- [What the task requires]
In the entries that follow, the line with "- size bounds $m,n,N,\ell,t,q,d" opens the range and the line with "- a sequence of matrices" closes it; repeat that range exactly, both lines included.

- [Records provided]
..............................

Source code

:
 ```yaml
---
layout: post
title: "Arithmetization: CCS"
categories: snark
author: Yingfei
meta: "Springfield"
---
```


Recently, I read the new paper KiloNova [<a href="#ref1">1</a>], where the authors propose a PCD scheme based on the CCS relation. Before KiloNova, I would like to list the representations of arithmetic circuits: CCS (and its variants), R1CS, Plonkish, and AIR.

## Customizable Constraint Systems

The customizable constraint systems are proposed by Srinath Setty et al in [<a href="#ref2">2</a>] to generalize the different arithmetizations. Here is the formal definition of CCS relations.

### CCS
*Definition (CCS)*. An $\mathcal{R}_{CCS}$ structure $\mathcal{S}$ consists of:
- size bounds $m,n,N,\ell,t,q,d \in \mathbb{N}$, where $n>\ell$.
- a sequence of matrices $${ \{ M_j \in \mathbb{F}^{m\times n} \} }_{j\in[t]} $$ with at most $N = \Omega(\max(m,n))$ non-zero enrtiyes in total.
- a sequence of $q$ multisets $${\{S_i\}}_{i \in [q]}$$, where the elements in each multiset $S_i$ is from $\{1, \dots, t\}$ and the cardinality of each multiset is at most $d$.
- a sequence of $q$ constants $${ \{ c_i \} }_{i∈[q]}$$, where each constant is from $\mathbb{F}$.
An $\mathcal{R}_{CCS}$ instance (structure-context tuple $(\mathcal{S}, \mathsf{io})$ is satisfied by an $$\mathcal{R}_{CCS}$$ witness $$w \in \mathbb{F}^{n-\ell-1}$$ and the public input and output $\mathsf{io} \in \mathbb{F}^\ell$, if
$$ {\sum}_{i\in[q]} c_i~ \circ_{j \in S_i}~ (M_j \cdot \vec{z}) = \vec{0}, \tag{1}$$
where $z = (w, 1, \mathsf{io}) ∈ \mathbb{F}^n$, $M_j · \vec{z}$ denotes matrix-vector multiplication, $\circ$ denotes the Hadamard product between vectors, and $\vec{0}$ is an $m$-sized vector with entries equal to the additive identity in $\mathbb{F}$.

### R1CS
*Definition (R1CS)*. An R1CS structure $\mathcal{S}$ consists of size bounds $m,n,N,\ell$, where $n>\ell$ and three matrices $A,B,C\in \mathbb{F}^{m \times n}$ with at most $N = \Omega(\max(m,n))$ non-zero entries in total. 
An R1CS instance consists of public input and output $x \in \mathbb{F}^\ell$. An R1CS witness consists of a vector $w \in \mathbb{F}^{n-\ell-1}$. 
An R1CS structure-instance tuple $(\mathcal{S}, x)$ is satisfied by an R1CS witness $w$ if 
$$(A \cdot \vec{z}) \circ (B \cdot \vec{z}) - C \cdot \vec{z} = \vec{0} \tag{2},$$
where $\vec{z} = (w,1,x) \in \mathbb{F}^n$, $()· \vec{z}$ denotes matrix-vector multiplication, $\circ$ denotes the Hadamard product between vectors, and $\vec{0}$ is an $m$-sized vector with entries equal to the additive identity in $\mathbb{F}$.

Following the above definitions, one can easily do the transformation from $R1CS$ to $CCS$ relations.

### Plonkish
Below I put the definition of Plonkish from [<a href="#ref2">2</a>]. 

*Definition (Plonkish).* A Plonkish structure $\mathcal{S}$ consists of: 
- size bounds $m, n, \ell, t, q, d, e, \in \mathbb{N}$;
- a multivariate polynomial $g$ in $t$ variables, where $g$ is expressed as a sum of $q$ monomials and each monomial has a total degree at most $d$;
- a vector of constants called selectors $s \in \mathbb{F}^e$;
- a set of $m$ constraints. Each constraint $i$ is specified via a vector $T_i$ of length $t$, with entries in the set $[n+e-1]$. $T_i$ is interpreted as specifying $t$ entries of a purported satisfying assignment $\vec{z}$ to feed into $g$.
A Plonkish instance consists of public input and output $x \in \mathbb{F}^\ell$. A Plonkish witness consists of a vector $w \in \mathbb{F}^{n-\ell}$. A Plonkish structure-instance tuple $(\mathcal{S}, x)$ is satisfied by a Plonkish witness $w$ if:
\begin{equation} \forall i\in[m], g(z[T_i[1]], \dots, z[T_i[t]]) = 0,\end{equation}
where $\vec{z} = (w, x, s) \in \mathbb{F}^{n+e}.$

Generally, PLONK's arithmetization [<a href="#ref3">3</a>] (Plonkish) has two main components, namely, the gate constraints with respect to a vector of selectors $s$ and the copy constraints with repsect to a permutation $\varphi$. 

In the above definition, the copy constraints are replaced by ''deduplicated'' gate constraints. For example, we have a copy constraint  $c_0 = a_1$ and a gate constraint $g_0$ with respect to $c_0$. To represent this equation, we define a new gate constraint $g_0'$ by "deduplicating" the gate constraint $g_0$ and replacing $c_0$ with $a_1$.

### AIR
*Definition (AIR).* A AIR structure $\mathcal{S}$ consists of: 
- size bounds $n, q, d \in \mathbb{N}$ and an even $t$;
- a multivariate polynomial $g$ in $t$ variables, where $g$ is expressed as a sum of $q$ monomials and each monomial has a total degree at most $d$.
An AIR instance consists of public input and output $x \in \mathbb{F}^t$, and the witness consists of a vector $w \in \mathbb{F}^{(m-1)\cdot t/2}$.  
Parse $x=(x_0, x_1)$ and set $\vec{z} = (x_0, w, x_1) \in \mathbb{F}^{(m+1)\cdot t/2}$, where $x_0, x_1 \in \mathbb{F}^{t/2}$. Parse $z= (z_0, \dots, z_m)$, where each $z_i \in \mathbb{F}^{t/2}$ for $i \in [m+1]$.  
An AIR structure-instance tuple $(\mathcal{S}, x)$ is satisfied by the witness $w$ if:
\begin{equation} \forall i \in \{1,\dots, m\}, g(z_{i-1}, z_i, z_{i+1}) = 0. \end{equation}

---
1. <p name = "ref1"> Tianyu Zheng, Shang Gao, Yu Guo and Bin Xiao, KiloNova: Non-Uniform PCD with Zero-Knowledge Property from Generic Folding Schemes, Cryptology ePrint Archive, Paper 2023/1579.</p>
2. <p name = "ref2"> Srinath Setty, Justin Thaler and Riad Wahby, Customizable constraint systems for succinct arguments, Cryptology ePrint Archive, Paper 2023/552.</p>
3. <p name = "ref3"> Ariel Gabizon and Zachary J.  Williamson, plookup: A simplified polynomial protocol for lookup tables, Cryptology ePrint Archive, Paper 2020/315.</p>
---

..............................

- [Finished exercise]
- size bounds $m,n,N,\ell,t,q,d \in \mathbb{N}$, where $n>\ell$.
- a sequence of matrices $${ \{ M_j \in \mathbb{F}^{m\times n} \} }_{j\in[t]} $$ with at most $N = \Omega(\max(m,n))$ non-zero enrtiyes in total.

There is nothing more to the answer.